Cadmium (Cd) contamination in agricultural soils poses serious threats to food security and human health through crop bioaccumulation. This study integrated quantitative trait locus (QTL) mapping in a large maize–teosinte BC2S3 recombinant inbred line population (866 lines genotyped with 19,838 single nucleotide polymorphism markers) with transcriptome profiling to dissect the genetic basis of Cd accumulation and tolerance in maize seedlings. A total of 44 QTLs distributed across all ten chromosomes were identified, each explaining 1.4–6.6% of phenotypic variance, with predominantly additive gene action (59% of QTLs). Notably, 27 favorable alleles derived from the wild progenitor teosinte (Zea mays ssp. parviglumis) were found to reduce Cd accumulation or enhance tolerance, demonstrating that maize wild relatives harbor valuable genetic diversity for stress adaptation. Near-isogenic lines validation confirmed that the teosinte allele at the qCCA3-3 locus simultaneously reduces Cd accumulation and enhances tolerance under Cd stress.
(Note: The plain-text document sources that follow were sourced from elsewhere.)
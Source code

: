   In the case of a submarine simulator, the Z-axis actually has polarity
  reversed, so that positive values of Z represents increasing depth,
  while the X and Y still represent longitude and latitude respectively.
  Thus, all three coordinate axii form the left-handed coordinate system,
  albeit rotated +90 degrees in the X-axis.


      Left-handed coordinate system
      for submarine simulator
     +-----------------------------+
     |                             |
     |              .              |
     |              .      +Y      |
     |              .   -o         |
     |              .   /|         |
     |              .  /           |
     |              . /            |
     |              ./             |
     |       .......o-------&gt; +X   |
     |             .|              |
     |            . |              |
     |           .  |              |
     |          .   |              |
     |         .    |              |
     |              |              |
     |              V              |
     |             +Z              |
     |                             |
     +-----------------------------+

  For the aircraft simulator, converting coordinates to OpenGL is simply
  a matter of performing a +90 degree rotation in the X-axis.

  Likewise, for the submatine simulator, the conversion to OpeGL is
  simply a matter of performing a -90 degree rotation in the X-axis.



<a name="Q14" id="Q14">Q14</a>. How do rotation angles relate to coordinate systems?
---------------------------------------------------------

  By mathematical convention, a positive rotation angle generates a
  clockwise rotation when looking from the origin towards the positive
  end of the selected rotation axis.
Transcriptome integration prioritized 19 candidate genes for qCCA3-3, including a glutathione S-transferase (Zm00001d043344) and two WRKY transcription factors (Zm00001d043062 and Zm00001d043063). These findings provide validated QTL, elite genetic stocks, and candidate genes as practical resources for developing Cd-safe maize cultivars through marker-assisted and genomic selection strategies.